TASK BRIEF: Among the records, how many lines contain "before"? Only the number is needed.

SUPPLIED ENTRIES:
──────────────────────────────
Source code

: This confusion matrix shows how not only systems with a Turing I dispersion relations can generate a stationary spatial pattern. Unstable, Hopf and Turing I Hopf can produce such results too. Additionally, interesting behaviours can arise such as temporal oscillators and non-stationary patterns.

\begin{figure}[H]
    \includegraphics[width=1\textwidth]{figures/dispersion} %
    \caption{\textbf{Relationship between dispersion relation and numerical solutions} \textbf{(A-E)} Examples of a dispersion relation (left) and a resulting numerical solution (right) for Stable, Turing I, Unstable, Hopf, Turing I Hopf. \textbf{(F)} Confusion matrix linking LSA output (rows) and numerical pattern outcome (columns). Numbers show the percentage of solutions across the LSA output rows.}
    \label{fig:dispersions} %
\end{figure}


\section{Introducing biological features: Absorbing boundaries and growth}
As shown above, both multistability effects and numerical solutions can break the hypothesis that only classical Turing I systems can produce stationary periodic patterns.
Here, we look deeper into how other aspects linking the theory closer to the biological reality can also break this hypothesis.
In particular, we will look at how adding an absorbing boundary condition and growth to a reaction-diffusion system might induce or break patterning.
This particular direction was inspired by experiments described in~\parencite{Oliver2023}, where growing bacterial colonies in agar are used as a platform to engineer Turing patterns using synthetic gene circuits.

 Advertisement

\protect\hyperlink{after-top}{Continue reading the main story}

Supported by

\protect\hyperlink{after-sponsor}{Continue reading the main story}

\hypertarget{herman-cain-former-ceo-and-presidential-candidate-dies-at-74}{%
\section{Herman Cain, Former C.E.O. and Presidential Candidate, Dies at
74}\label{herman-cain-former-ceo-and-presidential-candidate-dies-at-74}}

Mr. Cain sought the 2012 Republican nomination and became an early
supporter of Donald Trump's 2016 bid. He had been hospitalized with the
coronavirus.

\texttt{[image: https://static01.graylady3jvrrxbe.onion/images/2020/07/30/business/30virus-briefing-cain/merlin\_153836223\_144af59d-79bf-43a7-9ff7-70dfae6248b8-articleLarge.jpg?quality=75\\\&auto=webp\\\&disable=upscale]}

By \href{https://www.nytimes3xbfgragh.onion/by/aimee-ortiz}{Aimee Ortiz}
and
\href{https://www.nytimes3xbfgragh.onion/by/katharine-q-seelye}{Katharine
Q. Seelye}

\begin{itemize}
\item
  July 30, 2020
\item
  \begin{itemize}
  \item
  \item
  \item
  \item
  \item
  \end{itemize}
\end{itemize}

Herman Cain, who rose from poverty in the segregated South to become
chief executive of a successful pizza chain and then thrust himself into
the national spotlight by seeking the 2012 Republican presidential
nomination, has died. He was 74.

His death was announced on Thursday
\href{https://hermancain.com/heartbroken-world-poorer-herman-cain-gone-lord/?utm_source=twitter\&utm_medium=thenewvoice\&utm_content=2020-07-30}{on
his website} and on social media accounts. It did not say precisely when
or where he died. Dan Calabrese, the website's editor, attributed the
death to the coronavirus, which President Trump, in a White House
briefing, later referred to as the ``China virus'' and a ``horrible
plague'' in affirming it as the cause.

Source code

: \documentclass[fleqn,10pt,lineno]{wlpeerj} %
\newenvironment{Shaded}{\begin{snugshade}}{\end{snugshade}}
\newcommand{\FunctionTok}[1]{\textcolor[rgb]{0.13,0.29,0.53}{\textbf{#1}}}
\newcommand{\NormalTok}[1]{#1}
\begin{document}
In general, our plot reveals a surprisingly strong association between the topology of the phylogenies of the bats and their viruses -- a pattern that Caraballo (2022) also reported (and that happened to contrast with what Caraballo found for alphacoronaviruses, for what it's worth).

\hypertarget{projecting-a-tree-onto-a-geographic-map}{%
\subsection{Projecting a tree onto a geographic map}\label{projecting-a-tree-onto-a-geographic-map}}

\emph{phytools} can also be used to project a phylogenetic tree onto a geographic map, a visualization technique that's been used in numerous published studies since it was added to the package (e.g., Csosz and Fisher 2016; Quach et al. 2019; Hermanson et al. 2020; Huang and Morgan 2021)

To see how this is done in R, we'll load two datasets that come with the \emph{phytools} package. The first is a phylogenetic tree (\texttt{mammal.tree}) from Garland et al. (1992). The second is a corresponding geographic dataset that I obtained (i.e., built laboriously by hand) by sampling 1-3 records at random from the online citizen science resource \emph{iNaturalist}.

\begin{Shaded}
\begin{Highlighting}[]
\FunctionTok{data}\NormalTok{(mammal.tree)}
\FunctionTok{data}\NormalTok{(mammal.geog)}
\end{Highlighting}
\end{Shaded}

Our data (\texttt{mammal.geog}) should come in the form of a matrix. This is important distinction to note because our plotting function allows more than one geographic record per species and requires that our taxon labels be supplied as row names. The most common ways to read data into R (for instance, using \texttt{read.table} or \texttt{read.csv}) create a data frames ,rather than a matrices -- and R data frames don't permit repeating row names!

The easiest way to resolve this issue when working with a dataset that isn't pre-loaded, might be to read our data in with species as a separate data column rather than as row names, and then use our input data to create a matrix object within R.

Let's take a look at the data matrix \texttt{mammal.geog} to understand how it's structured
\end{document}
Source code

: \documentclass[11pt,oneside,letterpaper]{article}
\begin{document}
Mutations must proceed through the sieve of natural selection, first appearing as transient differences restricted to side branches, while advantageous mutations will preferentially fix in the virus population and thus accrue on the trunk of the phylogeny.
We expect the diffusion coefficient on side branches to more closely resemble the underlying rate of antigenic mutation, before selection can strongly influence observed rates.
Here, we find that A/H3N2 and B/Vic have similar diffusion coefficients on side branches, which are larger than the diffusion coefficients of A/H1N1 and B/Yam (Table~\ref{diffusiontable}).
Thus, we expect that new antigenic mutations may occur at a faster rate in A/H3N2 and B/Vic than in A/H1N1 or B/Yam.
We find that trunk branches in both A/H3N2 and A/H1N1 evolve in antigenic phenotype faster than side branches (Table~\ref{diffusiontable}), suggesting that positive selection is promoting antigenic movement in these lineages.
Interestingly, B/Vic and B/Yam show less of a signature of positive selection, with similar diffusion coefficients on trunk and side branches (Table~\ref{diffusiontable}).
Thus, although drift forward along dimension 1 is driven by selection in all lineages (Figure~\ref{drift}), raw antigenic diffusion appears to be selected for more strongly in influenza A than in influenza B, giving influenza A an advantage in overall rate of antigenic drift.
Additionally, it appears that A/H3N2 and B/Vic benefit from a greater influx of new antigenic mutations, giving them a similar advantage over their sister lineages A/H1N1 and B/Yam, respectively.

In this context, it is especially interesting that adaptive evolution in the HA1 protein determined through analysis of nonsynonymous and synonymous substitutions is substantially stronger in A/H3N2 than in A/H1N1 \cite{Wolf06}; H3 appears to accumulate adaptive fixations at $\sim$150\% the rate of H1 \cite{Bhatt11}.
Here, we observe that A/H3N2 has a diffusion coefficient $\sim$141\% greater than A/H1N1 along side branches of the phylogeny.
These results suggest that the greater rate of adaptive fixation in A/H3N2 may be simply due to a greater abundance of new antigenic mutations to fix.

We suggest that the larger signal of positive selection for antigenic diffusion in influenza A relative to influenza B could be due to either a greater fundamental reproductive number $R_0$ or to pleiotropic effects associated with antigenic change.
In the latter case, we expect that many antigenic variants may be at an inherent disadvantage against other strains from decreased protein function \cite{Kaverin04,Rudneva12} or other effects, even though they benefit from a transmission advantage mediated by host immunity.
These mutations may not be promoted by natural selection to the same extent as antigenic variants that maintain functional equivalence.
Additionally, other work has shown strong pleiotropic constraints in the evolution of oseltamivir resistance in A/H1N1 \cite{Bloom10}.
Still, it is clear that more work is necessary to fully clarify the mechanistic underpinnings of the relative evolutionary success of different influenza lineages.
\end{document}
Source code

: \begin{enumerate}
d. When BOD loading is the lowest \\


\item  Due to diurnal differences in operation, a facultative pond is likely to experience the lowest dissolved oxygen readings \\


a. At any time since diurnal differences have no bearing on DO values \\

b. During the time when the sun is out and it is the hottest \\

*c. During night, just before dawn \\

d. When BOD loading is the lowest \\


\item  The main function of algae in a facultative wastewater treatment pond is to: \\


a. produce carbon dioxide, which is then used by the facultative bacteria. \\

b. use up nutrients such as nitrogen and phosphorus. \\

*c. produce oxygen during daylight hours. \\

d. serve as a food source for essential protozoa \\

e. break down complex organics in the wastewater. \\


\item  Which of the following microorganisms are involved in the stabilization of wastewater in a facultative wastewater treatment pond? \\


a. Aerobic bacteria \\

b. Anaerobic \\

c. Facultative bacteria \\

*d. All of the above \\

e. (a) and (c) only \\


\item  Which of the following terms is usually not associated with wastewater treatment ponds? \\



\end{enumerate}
──────────────────────────────
TASK ANSWER: 2